[YOUR OBJECTIVE]: For the data below, report only the number of lines containing the string "images".

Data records

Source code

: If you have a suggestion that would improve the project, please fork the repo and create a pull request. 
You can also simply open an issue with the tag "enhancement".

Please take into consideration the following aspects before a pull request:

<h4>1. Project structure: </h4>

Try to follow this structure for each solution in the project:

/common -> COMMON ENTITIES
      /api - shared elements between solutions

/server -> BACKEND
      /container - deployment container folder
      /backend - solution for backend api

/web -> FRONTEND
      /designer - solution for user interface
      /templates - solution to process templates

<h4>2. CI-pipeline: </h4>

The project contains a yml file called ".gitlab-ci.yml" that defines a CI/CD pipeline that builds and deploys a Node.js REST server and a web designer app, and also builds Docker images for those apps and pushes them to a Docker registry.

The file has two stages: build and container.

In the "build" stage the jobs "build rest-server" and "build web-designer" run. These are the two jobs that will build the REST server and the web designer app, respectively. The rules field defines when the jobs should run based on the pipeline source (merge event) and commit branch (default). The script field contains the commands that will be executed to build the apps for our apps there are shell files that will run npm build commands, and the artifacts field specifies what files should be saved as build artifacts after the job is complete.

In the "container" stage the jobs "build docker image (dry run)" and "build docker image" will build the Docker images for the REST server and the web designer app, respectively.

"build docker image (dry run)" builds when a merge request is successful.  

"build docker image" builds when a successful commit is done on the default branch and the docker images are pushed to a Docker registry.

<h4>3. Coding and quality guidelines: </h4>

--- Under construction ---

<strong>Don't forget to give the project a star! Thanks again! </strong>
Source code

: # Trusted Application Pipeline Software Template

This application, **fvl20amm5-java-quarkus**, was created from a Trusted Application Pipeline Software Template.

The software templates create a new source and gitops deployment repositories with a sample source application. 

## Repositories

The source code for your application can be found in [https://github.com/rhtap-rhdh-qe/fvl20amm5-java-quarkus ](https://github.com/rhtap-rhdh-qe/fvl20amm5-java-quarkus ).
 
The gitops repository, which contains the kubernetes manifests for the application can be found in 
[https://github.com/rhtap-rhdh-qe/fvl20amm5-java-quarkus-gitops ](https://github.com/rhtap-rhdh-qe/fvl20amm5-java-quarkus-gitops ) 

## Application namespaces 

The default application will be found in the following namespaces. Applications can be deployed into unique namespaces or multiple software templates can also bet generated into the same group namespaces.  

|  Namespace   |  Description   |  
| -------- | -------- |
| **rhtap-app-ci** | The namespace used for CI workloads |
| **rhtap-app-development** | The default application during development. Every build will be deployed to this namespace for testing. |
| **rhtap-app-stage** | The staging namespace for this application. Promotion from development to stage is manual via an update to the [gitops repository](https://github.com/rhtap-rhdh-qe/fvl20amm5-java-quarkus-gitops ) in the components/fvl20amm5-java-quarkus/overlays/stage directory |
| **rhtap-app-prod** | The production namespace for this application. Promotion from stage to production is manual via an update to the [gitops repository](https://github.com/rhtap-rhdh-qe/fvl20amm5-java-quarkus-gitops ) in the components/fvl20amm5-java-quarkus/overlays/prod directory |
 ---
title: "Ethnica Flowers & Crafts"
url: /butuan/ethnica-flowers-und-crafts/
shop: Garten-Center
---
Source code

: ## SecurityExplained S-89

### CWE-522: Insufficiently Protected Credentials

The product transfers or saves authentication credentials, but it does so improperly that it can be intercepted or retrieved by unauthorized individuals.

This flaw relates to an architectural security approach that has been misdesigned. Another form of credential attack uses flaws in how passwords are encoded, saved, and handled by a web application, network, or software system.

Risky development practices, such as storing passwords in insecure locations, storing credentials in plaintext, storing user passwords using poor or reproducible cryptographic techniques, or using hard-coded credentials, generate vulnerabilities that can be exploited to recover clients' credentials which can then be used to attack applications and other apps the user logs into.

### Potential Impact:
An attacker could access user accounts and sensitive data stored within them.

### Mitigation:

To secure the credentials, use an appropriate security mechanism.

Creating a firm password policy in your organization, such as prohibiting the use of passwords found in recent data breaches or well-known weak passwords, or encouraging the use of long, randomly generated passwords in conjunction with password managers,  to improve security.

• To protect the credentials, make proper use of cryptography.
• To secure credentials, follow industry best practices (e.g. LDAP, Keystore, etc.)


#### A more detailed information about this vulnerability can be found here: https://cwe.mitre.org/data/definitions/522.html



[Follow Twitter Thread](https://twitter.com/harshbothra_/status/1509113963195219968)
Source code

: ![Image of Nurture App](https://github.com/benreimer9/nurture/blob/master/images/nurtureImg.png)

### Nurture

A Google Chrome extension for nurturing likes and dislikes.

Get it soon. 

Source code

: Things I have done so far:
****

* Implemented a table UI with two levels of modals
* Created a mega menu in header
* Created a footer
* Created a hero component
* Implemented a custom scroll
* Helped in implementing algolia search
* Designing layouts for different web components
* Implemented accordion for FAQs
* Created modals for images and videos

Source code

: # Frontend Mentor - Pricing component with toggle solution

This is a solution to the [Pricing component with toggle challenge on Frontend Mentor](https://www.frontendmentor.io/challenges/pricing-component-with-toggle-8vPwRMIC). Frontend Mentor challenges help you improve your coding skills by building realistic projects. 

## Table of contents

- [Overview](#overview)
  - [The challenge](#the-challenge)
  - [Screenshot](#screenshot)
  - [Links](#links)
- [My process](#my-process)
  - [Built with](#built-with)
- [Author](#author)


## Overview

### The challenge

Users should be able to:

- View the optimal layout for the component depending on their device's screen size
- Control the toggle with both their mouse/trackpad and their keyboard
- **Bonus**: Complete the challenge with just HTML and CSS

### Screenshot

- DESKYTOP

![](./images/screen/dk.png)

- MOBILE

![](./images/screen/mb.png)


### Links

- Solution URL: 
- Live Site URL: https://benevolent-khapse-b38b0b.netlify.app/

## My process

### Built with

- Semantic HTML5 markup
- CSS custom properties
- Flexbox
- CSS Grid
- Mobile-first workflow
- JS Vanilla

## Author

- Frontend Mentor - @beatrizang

[WRITTEN REPLY]: 7